= Beginning of Section =

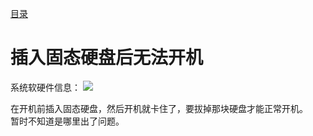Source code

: [目录](./)
# 插入固态硬盘后无法开机

系统软硬件信息：
![](./os-msg.png)

在开机前插入固态硬盘，然后开机就卡住了，要拔掉那块硬盘才能正常开机。  
暂时不知道是哪里出了问题。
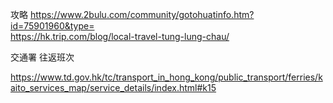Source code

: 攻略
https://www.2bulu.com/community/gotohuatinfo.htm?id=75901960&type=  
https://hk.trip.com/blog/local-travel-tung-lung-chau/  

交通署 往返班次

https://www.td.gov.hk/tc/transport_in_hong_kong/public_transport/ferries/kaito_services_map/service_details/index.html#k15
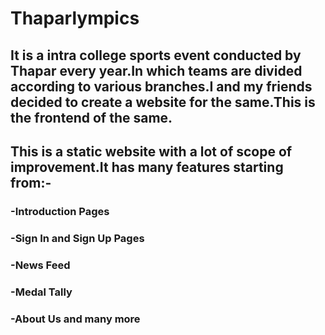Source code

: # Thaparlympics
## It is a intra college sports event conducted by Thapar every year.In which teams are divided according to various branches.I and my friends decided to create a website for the same.This is the frontend of the same.
## This is a static website with a lot of scope of improvement.It has many features starting from:-
### -Introduction Pages
### -Sign In and Sign Up Pages
### -News Feed
### -Medal Tally
### -About Us and many more

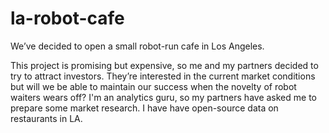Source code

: # la-robot-cafe
We’ve decided to open a small robot-run cafe in Los Angeles.

This project is promising but expensive, so me and my partners decided to try to attract investors. They’re interested in the current market conditions but will we be able to maintain our success when the novelty of robot waiters wears off? I'm an analytics guru, so my partners have asked me to prepare some market research. I have have open-source data on restaurants in LA.
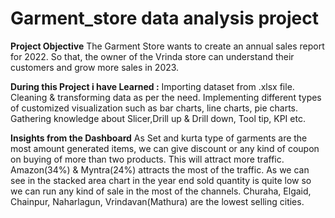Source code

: # Garment_store data analysis project

**Project Objective**
The Garment Store wants to create an annual sales report for 2022. So that, the owner of the Vrinda store can understand their customers and grow more sales in 2023.

**During this Project i have Learned :**
 Importing dataset from .xlsx file.
 Cleaning & transforming data as per the need.
Implementing different types of customized visualization such as bar charts, line charts, pie charts.
Gathering knowledge about Slicer,Drill up & Drill down, Tool tip, KPI etc.

**Insights from the Dashboard**
As Set and kurta type of garments are the most amount generated items, we can give discount or any kind of coupon on buying of more than two products. This will attract more traffic.
Amazon(34%) & Myntra(24%) attracts the most of the traffic.
As we can see in the stacked area chart in the year end sold quantity is quite low so we can run any kind of sale in the most of the channels.
Churaha, Elgaid, Chainpur, Naharlagun, Vrindavan(Mathura) are the lowest selling cities.
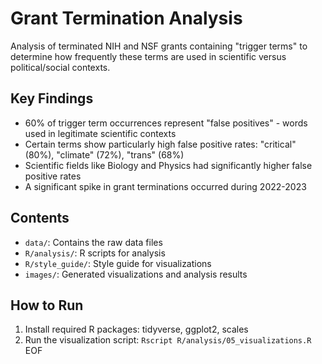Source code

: # Grant Termination Analysis

Analysis of terminated NIH and NSF grants containing "trigger terms" to determine how frequently these terms are used in scientific versus political/social contexts.

## Key Findings

- 60% of trigger term occurrences represent "false positives" - words used in legitimate scientific contexts
- Certain terms show particularly high false positive rates: "critical" (80%), "climate" (72%), "trans" (68%)
- Scientific fields like Biology and Physics had significantly higher false positive rates
- A significant spike in grant terminations occurred during 2022-2023

## Contents

- `data/`: Contains the raw data files
- `R/analysis/`: R scripts for analysis
- `R/style_guide/`: Style guide for visualizations
- `images/`: Generated visualizations and analysis results

## How to Run

1. Install required R packages: tidyverse, ggplot2, scales
2. Run the visualization script: `Rscript R/analysis/05_visualizations.R`
EOF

= End of Section =

◆ Exercise prompt
Search the material above for the string "from", and copy every line in which it turns up.

◆ Solved exercise
## This is a static website with a lot of scope of improvement.It has many features starting from:-
 Importing dataset from .xlsx file.
**Insights from the Dashboard**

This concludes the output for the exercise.